When asked if he saw Oklahoma cornerback Tre Brown sprinting toward him as he looked for open receivers from his own end zone, all Sam Ehlinger said was, “Absolutely not.”
Ehlinger took the snap and faked a handoff, but what he didn’t see was Brown darting toward him in an attempt to make a game-changing play.
Brown flew past the Longhorn offensive line, untouched and unnoticed, before driving Ehlinger to the ground in his own end zone for the biggest safety of the Sooners’ 2018 season.
The safety gave Oklahoma a 32-27 lead en route to the 39-27 victory over Texas, and it came from a play Oklahoma only called once — all season.
“This entire season, sitting down with the coaches and watching film, they’ve run corner chop once,” tight end Andrew Beck said. “One play.”
That one play came almost immediately after Texas forced its one and only turnover of the game. Texas still faced a 30-27 lead, but even players admitted they thought that was enough to ride the momentum and return to Austin with the Big 12 title.
“We had an opportunity,” Ehlinger said. “Our defense did a great job of getting the ball back to us, and then offensively we didn’t take care of our side of the bargain.”
“That’s on us. That’s on me,” an emotional Ehlinger added. “I will make it my mission to never let this team or this school feel this disappointment again.”
But the disappointment isn’t just restricted to Ehlinger or the offense’s production. A large part of it is in regard to the number following “penalty yards” on the stat sheet: 128.
Aside from numerous costly 15-yard pass interference calls throughout the game, the lethal penalty came with less than two minutes left in the game. Immediately after the Sooners took a 39-27 lead, Lil’Jordan Humphrey knew he had to try and make something happen on the ensuing kickoff.
The majority of the 83,114 fans in attendance at AT&T Stadium, which was enough to set the record for highest attendance for any conference championship, went into a frenzy as Humphrey returned the kickoff 92 yards to make it a one possession game.
But a bright yellow flag ended Texas’ hopes of a comeback before they even got started, negating the touchdown and any wishes the Longhorns had at clinching their first conference title since 2009.
“We shot ourselves in the foot and you can't do that,” Humphrey said. “… I was really praying it was on them but it wasn’t.”
As the clock hit zero, Oklahoma players stormed the field and threw the ‘Horns Down’ hand gesture while Murray grabbed an OU flag and took a lap around AT&T Stadium.
Murray, who threw for 379 yards and three touchdowns, improved to 6–0 all time at AT&T Stadium. More importantly, the win sets up the Sooners to secure the fourth spot in the College Football Playoff and puts Murray as a frontrunner for the Heisman Trophy.
“I don’t want to compare it to anybody else because the guy has done a lot of special things,” head coach Lincoln Riley said. “He’s been the most dynamic player in the country. The things he does, moving, the things he does throwing the football, how good he is mentally, I mean you saw it today.
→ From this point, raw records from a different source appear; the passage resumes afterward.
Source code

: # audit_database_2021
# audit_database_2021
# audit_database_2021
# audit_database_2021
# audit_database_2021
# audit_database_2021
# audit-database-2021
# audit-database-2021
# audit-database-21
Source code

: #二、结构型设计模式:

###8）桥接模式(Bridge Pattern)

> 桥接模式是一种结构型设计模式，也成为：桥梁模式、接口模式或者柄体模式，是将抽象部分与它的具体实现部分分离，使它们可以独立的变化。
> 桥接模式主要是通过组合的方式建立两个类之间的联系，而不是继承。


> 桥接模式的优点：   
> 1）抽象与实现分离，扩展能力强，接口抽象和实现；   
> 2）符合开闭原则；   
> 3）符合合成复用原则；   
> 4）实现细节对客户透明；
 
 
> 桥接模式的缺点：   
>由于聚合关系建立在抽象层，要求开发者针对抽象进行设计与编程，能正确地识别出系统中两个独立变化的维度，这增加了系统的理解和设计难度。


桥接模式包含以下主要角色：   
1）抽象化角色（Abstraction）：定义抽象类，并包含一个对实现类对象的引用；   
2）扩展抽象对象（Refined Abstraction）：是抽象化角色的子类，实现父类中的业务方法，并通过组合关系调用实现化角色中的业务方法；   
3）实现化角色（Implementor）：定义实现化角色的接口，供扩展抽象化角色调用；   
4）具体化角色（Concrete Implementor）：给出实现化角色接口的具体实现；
You saw it today.”
“Don’t let that get to your head,” Riley told Murray.
Across the hallway, Humphrey talked to the media about where the Texas program is in comparison to where it has been in recent memory.
“I want to say we’re right where we want to be, but we aren’t yet,” Humphrey said. “That’s Big 12 Champions, but that’s not where we are right now. We still have a lot of work to do but we’re getting there.”
For now, the Longhorns are forced to cope with coming within one win of a conference championship while mentally preparing for bowl season against No. 5 Georgia.